April 23, 2013, 12:15 PM to 08:45 AM
The Indian Parliament has amended the Constitution of India ninety-seven times since its ratification in 1950. Fundamental Rights in India were amended frequently, specifically the right to private property, which was deleted in 1978 through the Forty-Fourth Amendment. These amendments gradually removed the constitutional constraints placed by the founding fathers on democratic decision-making.
I analyze the role of the ideology and interests of political entrepreneurs in forming and amending constitutional rules in postcolonial India. I examine the robustness of the amendment process and its vulnerability to political and ideological capture by interest groups in the post-constitutional setting in India.
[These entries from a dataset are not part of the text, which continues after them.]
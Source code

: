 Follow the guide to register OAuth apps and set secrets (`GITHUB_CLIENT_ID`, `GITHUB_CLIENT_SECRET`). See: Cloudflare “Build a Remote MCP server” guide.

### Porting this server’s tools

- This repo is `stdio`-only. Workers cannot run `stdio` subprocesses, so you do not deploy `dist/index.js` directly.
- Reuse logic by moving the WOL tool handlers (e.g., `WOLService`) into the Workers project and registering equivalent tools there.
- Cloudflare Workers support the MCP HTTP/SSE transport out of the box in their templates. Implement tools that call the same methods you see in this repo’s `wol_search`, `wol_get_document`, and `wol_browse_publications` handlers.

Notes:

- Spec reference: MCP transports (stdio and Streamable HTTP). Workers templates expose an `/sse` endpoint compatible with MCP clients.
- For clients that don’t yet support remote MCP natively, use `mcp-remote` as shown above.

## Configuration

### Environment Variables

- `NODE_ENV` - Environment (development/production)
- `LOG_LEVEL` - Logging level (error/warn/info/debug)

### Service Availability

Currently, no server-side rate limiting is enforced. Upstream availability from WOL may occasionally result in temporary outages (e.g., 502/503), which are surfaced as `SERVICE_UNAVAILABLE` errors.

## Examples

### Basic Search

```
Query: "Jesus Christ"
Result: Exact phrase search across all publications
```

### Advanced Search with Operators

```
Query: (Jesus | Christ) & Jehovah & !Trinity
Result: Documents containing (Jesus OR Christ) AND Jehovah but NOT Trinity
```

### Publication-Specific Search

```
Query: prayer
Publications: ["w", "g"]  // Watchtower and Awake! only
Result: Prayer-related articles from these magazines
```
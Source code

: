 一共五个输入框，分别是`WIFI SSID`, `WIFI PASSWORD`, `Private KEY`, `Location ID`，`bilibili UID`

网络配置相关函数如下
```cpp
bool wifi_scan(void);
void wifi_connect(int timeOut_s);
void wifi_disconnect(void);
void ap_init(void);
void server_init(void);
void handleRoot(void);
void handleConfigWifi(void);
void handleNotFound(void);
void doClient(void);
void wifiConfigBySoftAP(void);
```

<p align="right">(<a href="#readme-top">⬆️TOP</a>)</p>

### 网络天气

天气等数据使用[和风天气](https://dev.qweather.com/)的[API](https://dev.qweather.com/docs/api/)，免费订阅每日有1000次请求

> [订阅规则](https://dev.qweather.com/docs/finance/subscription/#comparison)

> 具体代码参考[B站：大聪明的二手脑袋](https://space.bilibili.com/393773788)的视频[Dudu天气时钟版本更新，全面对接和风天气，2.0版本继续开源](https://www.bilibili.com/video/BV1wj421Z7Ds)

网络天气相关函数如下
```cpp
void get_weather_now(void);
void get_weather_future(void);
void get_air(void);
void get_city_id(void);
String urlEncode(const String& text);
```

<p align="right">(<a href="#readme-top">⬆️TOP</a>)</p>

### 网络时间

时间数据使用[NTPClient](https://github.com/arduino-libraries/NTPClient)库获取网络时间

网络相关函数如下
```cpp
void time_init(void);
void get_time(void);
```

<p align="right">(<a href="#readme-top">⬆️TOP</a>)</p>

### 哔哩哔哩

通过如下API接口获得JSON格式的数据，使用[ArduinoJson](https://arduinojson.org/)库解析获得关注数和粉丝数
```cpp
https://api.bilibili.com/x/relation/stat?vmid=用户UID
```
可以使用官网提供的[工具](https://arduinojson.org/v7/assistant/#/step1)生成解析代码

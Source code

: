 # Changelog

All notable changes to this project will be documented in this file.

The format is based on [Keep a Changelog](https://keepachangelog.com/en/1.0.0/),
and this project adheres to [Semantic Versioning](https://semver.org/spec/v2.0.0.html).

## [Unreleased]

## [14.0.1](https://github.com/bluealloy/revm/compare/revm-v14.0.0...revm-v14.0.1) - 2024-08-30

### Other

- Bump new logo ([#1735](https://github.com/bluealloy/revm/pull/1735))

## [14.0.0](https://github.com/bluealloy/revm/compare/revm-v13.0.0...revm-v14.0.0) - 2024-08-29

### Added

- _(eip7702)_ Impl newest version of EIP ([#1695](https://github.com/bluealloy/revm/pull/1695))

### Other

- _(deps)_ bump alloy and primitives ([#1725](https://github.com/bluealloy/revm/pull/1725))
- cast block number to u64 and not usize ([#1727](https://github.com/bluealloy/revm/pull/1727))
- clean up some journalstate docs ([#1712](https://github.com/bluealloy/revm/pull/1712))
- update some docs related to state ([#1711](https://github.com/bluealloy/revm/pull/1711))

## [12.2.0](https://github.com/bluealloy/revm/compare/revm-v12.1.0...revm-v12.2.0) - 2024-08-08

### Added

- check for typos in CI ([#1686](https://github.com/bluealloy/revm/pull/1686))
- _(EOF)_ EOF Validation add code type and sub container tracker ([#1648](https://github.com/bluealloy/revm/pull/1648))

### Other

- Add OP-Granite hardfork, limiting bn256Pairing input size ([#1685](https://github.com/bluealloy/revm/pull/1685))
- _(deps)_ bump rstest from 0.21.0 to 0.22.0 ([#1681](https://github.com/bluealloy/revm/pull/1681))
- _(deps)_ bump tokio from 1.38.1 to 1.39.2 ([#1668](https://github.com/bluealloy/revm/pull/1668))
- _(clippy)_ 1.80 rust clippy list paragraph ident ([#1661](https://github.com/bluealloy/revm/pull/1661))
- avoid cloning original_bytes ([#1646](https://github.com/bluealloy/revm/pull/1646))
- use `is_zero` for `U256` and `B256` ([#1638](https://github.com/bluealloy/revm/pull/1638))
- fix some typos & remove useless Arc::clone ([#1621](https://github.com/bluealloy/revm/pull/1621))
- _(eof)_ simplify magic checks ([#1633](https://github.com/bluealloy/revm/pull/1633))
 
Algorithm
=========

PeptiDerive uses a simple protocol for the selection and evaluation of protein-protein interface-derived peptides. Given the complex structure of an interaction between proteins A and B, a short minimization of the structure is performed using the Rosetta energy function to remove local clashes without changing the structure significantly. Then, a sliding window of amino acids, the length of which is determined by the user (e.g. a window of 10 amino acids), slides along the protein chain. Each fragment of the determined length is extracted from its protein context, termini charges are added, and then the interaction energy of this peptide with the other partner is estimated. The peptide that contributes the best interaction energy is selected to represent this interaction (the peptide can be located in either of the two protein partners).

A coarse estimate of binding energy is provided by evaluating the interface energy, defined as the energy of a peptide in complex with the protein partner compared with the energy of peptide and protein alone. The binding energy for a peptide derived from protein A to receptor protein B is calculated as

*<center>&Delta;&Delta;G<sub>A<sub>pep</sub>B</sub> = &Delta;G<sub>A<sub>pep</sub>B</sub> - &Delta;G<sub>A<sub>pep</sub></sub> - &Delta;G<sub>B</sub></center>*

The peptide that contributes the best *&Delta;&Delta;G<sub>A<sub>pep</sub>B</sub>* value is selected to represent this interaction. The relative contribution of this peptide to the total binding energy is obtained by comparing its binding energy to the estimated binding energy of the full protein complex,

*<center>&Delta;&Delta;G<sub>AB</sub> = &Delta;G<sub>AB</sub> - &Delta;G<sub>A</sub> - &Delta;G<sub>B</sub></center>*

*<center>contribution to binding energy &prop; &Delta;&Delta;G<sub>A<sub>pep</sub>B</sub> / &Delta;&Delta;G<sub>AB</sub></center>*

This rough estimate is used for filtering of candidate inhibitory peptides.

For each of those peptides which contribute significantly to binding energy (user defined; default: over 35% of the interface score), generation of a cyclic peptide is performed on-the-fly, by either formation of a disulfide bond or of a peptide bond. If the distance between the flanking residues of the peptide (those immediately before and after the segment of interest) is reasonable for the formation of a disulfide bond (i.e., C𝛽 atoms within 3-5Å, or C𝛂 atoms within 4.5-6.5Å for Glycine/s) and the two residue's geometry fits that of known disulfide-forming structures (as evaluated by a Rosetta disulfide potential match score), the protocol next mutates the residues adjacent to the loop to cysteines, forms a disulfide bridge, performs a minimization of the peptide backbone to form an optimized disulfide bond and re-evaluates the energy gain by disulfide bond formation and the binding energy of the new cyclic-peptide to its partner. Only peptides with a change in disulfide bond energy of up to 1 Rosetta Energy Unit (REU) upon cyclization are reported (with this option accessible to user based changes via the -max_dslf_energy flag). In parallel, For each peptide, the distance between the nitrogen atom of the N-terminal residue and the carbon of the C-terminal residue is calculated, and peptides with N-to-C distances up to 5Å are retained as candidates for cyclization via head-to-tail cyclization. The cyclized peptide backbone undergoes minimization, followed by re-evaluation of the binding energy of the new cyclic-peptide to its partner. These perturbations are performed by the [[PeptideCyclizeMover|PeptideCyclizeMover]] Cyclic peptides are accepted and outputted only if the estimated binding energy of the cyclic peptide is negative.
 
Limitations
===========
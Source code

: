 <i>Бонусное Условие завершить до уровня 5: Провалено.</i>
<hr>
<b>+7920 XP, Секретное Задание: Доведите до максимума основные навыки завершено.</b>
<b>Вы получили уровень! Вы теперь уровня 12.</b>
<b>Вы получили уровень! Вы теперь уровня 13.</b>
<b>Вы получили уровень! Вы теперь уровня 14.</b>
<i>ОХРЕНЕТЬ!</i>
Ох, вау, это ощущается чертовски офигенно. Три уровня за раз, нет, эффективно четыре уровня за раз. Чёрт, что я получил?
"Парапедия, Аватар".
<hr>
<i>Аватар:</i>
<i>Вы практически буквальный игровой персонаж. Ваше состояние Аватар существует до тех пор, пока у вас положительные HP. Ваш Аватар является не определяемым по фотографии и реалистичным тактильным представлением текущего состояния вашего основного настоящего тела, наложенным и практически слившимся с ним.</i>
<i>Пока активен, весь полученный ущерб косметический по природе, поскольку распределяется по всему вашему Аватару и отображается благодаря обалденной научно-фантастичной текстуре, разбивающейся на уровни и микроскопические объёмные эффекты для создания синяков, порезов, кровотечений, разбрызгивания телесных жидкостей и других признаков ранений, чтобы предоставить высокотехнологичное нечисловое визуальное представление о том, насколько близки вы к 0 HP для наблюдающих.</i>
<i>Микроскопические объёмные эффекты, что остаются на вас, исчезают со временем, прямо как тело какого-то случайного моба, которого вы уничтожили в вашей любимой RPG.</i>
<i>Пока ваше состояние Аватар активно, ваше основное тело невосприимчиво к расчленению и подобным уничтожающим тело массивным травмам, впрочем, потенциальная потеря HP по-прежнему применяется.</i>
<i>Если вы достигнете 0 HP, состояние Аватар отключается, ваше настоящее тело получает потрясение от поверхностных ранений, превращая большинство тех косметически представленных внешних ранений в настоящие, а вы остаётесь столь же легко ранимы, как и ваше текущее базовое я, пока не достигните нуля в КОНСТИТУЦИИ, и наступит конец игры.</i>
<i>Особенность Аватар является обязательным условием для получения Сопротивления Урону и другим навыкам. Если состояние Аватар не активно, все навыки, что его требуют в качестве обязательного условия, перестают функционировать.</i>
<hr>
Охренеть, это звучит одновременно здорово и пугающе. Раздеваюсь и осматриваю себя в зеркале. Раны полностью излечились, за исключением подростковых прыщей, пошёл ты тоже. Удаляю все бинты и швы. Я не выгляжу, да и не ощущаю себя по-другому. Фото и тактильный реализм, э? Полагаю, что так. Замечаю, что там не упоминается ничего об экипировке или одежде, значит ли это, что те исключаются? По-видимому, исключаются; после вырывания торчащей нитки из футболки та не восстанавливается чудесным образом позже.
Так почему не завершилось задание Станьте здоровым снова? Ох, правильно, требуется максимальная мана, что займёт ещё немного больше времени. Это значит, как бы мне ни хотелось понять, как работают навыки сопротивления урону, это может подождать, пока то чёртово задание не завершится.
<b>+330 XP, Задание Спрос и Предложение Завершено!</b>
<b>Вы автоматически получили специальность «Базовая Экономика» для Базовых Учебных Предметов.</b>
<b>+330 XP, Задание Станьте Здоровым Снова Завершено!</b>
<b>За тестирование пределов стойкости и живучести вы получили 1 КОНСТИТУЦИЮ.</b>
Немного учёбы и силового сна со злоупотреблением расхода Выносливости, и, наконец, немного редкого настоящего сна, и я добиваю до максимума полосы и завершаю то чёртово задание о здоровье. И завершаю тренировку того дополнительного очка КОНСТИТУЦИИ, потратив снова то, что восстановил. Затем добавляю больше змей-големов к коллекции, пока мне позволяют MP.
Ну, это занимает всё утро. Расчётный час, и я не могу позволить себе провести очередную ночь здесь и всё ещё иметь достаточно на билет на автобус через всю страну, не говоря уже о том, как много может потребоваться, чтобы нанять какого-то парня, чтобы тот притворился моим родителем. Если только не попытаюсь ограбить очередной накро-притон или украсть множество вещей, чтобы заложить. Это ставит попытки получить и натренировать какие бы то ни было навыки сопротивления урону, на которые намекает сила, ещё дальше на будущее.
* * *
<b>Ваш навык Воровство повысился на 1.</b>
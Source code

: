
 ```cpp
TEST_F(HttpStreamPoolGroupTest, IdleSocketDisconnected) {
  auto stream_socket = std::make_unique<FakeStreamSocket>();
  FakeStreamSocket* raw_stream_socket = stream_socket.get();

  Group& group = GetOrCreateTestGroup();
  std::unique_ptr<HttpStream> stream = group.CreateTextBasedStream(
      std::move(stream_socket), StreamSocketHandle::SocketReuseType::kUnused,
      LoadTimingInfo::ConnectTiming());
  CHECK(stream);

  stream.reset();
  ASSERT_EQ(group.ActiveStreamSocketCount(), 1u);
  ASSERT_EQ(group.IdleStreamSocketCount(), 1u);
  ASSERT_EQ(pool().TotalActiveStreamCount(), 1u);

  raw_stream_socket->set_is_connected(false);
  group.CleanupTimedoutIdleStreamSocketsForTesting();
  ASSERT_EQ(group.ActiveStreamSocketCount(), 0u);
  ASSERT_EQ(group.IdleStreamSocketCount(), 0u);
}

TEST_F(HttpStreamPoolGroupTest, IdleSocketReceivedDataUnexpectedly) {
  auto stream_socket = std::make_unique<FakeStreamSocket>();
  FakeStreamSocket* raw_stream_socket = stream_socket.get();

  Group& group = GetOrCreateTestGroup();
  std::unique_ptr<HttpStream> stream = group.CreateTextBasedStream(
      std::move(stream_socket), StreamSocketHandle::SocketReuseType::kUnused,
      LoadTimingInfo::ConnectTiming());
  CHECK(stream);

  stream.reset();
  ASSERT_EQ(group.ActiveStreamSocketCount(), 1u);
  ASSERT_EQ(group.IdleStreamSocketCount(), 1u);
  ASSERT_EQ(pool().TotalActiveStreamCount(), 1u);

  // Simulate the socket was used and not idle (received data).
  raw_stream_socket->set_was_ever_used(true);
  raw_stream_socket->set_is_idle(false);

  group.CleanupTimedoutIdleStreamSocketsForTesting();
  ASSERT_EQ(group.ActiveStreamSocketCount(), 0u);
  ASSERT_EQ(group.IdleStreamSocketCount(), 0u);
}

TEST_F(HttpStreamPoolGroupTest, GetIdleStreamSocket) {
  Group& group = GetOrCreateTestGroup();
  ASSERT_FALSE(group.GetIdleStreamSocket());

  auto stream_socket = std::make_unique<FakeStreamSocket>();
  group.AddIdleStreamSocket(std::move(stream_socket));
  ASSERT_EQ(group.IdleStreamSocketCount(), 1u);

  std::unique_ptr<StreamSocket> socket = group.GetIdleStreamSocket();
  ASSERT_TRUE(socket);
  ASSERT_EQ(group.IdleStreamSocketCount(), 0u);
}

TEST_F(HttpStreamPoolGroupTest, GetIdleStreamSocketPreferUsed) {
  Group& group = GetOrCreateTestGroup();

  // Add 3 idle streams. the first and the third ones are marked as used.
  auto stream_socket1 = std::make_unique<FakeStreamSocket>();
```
In the first essay, I examine the role of ideology and interests of the constituent assembly in creating a weak procedure for amending property rights. I find that the socialist ideology of the founding fathers, and their fear of markets and private predation, consequently reduced the voting requirements for amending property rights. In the second essay, I examine the consequent political opportunism and constitutional rent seeking due to a weak amendment procedure; and explain the creation, expansion and recent dormancy of the Ninth Schedule of the Constitution. In the third essay, I argue that the frequent constitutional amendments are a consequence of the incompatibility between socialism and constitutionalism in India. I provide evidence from constitutional amendments and Supreme Court cases to show that the Constitution was amended to execute the objectives and targets of the Five-Year Plans.